REQUIREMENT. After locating the line with "- **Implémentation parallèle**" in the data that follows, return it and every later line exactly, up to and including the line with "- **Responsabilité corporative**".

Source texts of formatted documents

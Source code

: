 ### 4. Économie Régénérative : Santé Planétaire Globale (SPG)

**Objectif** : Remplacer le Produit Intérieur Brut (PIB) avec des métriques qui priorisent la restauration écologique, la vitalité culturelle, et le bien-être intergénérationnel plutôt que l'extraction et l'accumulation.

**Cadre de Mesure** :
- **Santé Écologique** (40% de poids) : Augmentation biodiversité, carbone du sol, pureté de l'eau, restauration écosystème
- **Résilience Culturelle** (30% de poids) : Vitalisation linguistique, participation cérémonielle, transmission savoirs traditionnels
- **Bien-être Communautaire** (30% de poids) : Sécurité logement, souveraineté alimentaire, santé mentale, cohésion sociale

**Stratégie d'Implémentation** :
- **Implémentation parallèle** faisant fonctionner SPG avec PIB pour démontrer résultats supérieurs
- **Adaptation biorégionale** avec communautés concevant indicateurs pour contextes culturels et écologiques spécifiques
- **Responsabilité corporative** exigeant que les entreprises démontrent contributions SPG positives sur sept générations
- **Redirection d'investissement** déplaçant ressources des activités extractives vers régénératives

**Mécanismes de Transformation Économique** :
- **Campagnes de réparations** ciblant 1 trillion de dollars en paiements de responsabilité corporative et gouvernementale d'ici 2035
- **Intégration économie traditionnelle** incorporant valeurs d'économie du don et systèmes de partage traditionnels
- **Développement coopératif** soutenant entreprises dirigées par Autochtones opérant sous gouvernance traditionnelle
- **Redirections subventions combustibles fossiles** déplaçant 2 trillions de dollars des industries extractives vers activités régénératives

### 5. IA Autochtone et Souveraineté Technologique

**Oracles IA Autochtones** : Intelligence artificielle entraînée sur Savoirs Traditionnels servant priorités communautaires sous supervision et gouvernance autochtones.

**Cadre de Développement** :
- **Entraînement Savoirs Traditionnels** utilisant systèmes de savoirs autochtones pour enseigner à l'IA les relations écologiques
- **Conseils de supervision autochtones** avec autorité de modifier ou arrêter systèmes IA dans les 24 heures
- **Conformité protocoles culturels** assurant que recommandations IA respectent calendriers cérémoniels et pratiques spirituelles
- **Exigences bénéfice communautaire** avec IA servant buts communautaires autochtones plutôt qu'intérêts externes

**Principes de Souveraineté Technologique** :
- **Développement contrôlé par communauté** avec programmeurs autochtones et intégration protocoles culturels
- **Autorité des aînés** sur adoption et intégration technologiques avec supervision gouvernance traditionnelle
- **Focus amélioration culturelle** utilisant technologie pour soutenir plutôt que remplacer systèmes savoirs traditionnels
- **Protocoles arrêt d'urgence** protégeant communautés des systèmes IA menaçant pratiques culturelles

ANSWER TO THIS TASK.
- **Implémentation parallèle** faisant fonctionner SPG avec PIB pour démontrer résultats supérieurs
- **Adaptation biorégionale** avec communautés concevant indicateurs pour contextes culturels et écologiques spécifiques
- **Responsabilité corporative** exigeant que les entreprises démontrent contributions SPG positives sur sept générations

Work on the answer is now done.